Stylistically, I love the simple line art of medieval prints. I love the lack of perspective and intentional emphasis of importance through size and positioning in the composition. Prints like the one shown above were very popular in their time, and perhaps this style may have been a product of that popularity. As paper became more readily available, less artistically-inclined carvers were able to take up the craft and produce pieces with more mass appeal. While I can certainly appreciate more artistic works, it’s the simplicity of these mass-produced images that caught my imagination when I was young.
Artistically, I love the imperfection of the woodcut. The act of carving wood is a skill that requires a great deal of patience and understanding of the grain of the wood… and none of this is precise or perfect. It leads to wavy lines and sometimes blotchy prints. Failure to remove the background of the image completely may result in “chatter” where the chisel doesn’t remove all of the background.
I haven’t been drawing much lately, so I thought it was time to give this medium a try. Traditional Japanese printers used cherry wood for their carvings, and I happen to have a bunch lying around from various furniture projects. I settled on a drawing, transferred it to my wood, and started carving.
I transferred the art by rubbing the back of the paper with pencil graphite, then tracing over it on the wood.

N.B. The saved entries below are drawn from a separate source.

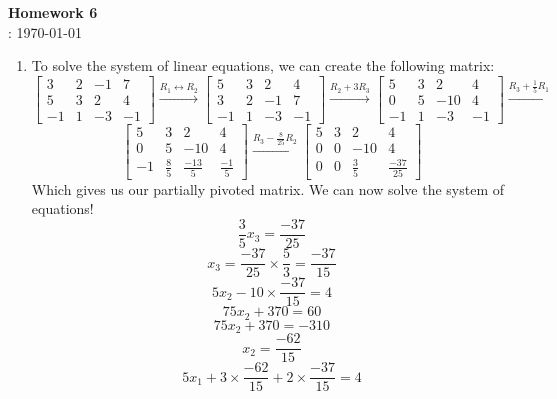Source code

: \documentclass[12pt]{article}
\title{}
\author{Josh Morales}
\date{\today}
\begin{document}
\pagestyle{fancy}
\begin{center}
\textbf{\Large Homework 6} \\
: \today
\end{center}
\begin{enumerate}[leftmargin=2em]
    \item 
    To solve the system of linear equations, we can create the following matrix:
    \[
    \left[ \begin{array}{ccc|c}
        3 & 2 & -1 & 7 \\
        5 & 3 & 2 & 4 \\
        -1 & 1 & -3 & -1
    \end{array} \right]
    \xrightarrow{R_1 \leftrightarrow R_2}
    \left[ \begin{array}{ccc|c}
        5 & 3 & 2 & 4 \\
        3 & 2 & -1 & 7 \\
        -1 & 1 & -3 & -1
    \end{array} \right]
    \xrightarrow{R_2 + 3R_3}
    \left[ \begin{array}{ccc|c}
        5 & 3 & 2 & 4 \\
        0 & 5 & -10 & 4 \\
        -1 & 1 & -3 & -1
    \end{array} \right]
    \xrightarrow{R_3 + \frac{1}{5}R_1}
    \]
    \[
    \left[ \begin{array}{ccc|c}
        5 & 3 & 2 & 4 \\
        0 & 5 & -10 & 4 \\
        -1 & \frac{8}{5} & \frac{-13}{5} & \frac{-1}{5}
    \end{array} \right]
    \xrightarrow{R_3 - \frac{8}{25}R_2}
    \left[ \begin{array}{ccc|c}
        5 & 3 & 2 & 4 \\
        0 & 0 & -10 & 4 \\
        0 & 0 & \frac{3}{5} & \frac{-37}{25}
    \end{array} \right]
    \]
    Which gives us our partially pivoted matrix. We can now solve the system of equations! 
    \[\frac{3}{5}x_3 = \frac{-37}{25}\]
    \[x_3 = \frac{-37}{25}\times\frac{5}{3} = \frac{-37}{15}\]
    \[5x_2-10 \times \frac{-37}{15} = 4\]
    \[75x_2 + 370 = 60\]
    \[75x_2 + 370 = -310\]
    \[x_2 = \frac{-62}{15}\]
    \[5x_1 + 3 \times \frac{-62}{15} + 2 \times \frac{-37}{15} = 4\]

\end{enumerate}
\end{document}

I filled in the dark areas with sharpie, then washed the whole thing with some grey stain. The stain helps visualize what parts have been cut. The black areas will print black, the wood areas will stay white.
For this first carving, I bought an inexpensive set of tools from a local art store. Turns out, I wouldn’t recommend this if you are going to use real hardwood. The tools were not sharp and I spent many hours working on them to get them to cut reliably. At first, I tried to strop them, thinking I could get them sharp enough with just some polishing compound, but they needed much more attention with sharpening stones. My first actual attempt at using these tools was a disaster.
My first lesson here was just how much sharpness matters. Dull tools are obvious once you’ve tried to use them. I had to push pretty hard on the tools (which is dangerous for any cutting tool!) and the wood was more likely to tear than be cut. Before starting on the bird carving, I spent about an hour or so sharpening and polishing the cutting edges. As I was carving, I would stop every 5-10 minutes and strop the edges some more. With properly sharpened tools, the cutting went much better.
I don’t have a printing press, so I had to hand-rub these prints. I made a simple baren out of a piece of scrapwood and press these by hand. I used black Speedball Water Soluable ink. I have a lot to learn about this process. The ink seemed to dry super fast on the glass which meant that I wasn’t getting great transfer after the first print. I had to keep using more ink. I’ve since recieved some SpeedBall Oil Based Ink. I haven’t printed with it yet. I’ll try it next.
Speaking of next, a kind viewer sent me a new set of carving chisels from FlexCut and I’m working on a second print. These chisels are all the difference. They are simply amazing. They came out of the package with a razor-sharp polish and glide through the wood with very little effort.
I don’t know where this new hobby will take me… I don’t even know if I’ll continue experimenting with it beyond these two prints… but I’m enjoying it now. If you are interested in these prints, I might look at a way of selling them for a few dollars in the near future. Let me know!